The End of the AffairReviewed by: Jim O’Neill Very Offensive
Moviemaking Quality:
Primary Audience:
Adults
Genre:
Drama
Length:
1 hr. 45 min.
Year of Release:
2000
USA Release:
_____
Relevant Issues
Adultery in the Bible Should I save sex for marriage? Answer How can I deal with temptations? Answer What are the consequences of sexual immorality? Answer
“The End of the Affair” is based on Graham Greene’s World War II novel about a British novelist named Maurice Bendrix (Ralph Fiennes) who has a war-time romance with a married woman named Sara (Julianne Moore).
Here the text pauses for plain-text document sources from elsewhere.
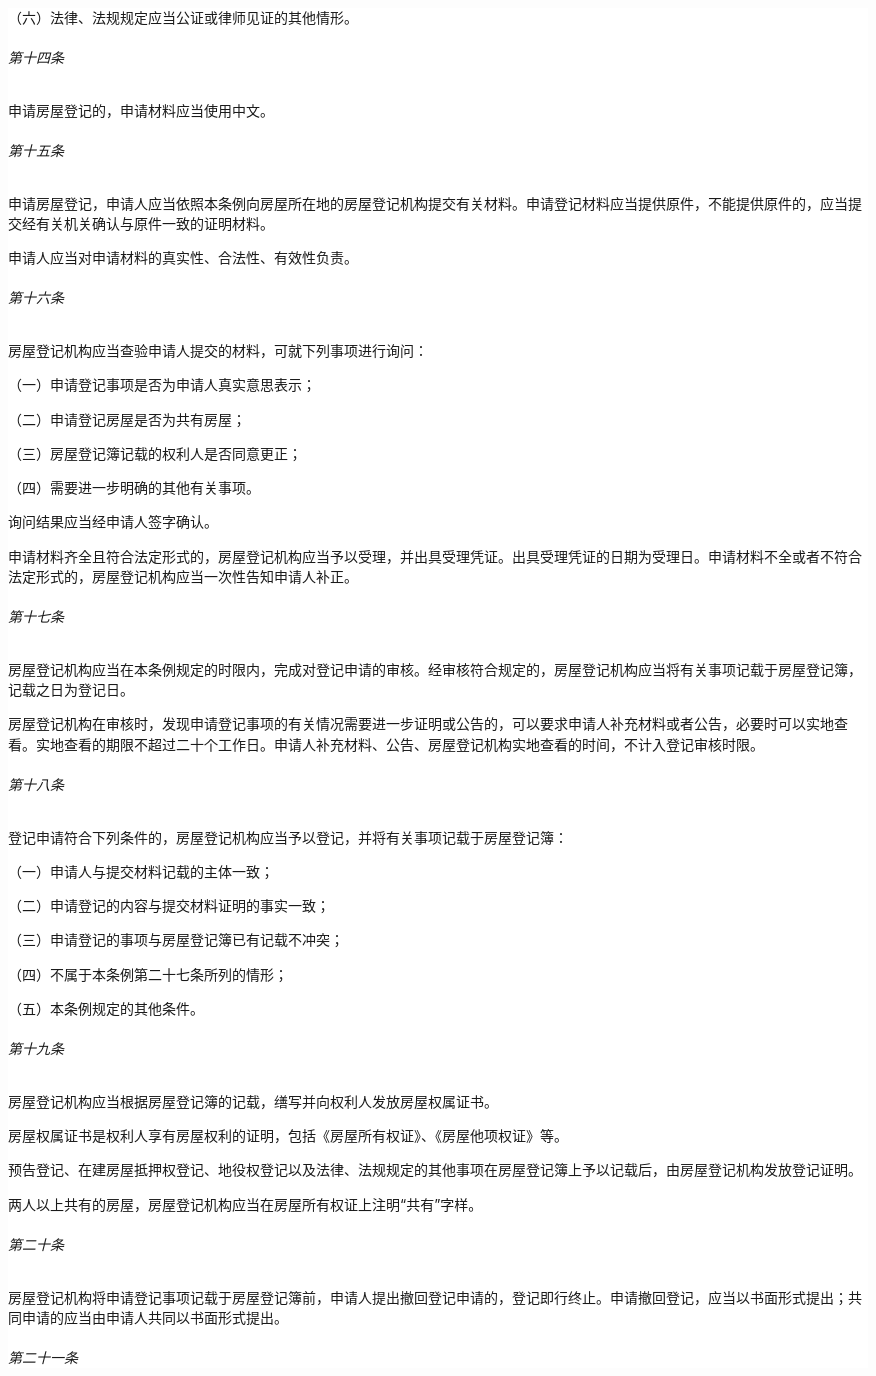 （六）法律、法规规定应当公证或律师见证的其他情形。

###### 第十四条

申请房屋登记的，申请材料应当使用中文。

###### 第十五条

申请房屋登记，申请人应当依照本条例向房屋所在地的房屋登记机构提交有关材料。申请登记材料应当提供原件，不能提供原件的，应当提交经有关机关确认与原件一致的证明材料。

申请人应当对申请材料的真实性、合法性、有效性负责。

###### 第十六条

房屋登记机构应当查验申请人提交的材料，可就下列事项进行询问：

（一）申请登记事项是否为申请人真实意思表示；

（二）申请登记房屋是否为共有房屋；

（三）房屋登记簿记载的权利人是否同意更正；

（四）需要进一步明确的其他有关事项。

询问结果应当经申请人签字确认。

申请材料齐全且符合法定形式的，房屋登记机构应当予以受理，并出具受理凭证。出具受理凭证的日期为受理日。申请材料不全或者不符合法定形式的，房屋登记机构应当一次性告知申请人补正。

###### 第十七条

房屋登记机构应当在本条例规定的时限内，完成对登记申请的审核。经审核符合规定的，房屋登记机构应当将有关事项记载于房屋登记簿，记载之日为登记日。

房屋登记机构在审核时，发现申请登记事项的有关情况需要进一步证明或公告的，可以要求申请人补充材料或者公告，必要时可以实地查看。实地查看的期限不超过二十个工作日。申请人补充材料、公告、房屋登记机构实地查看的时间，不计入登记审核时限。

###### 第十八条

登记申请符合下列条件的，房屋登记机构应当予以登记，并将有关事项记载于房屋登记簿：

（一）申请人与提交材料记载的主体一致；

（二）申请登记的内容与提交材料证明的事实一致；

（三）申请登记的事项与房屋登记簿已有记载不冲突；

（四）不属于本条例第二十七条所列的情形；

（五）本条例规定的其他条件。

###### 第十九条

房屋登记机构应当根据房屋登记簿的记载，缮写并向权利人发放房屋权属证书。

房屋权属证书是权利人享有房屋权利的证明，包括《房屋所有权证》、《房屋他项权证》等。

预告登记、在建房屋抵押权登记、地役权登记以及法律、法规规定的其他事项在房屋登记簿上予以记载后，由房屋登记机构发放登记证明。

两人以上共有的房屋，房屋登记机构应当在房屋所有权证上注明“共有”字样。

###### 第二十条

房屋登记机构将申请登记事项记载于房屋登记簿前，申请人提出撤回登记申请的，登记即行终止。申请撤回登记，应当以书面形式提出；共同申请的应当由申请人共同以书面形式提出。

###### 第二十一条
The film is told mostly from Bendrix’s point of view as he remembers the events that led up to the affair and the affair’s climax which took place during the blitzkrieg of London in 1940. Sara’s husband, Henry (Stephen Rea) suspects that his wife has had or is having an affair. He does not suspect Bendrix, but confides in him and asks his help in uncovering the details of Sara’s infidelity. Bendrix hires a private investigator who stumbles and misfires as his search for the truth remains elusive not only to him but to the betrayed husband and even to the lovers. No one, except perhaps Sara, seems capable of understanding what role the war, the marriage, the people or their faith played in bringing them together and moving them apart. Bendrix does not even call his collected memories a love story. He calls it his “diary of hate”. Presumably it is God whom he hates. God, after all, carved the wedge between him and Sara when she turned to God for mercy. As consuming as his disdain for the almighty is, Bendrix still has contempt to spare: for Henry, for Sara, for the war, and especially for himself. He is given more pieces of the story than anyone else, and he is the story’s main player, yet for all his probing and posturing and restructuring, he can’t comprehend the content and the meaning of his life or of his times. He is a tragic man in tragic times. Even love can’t rescue him.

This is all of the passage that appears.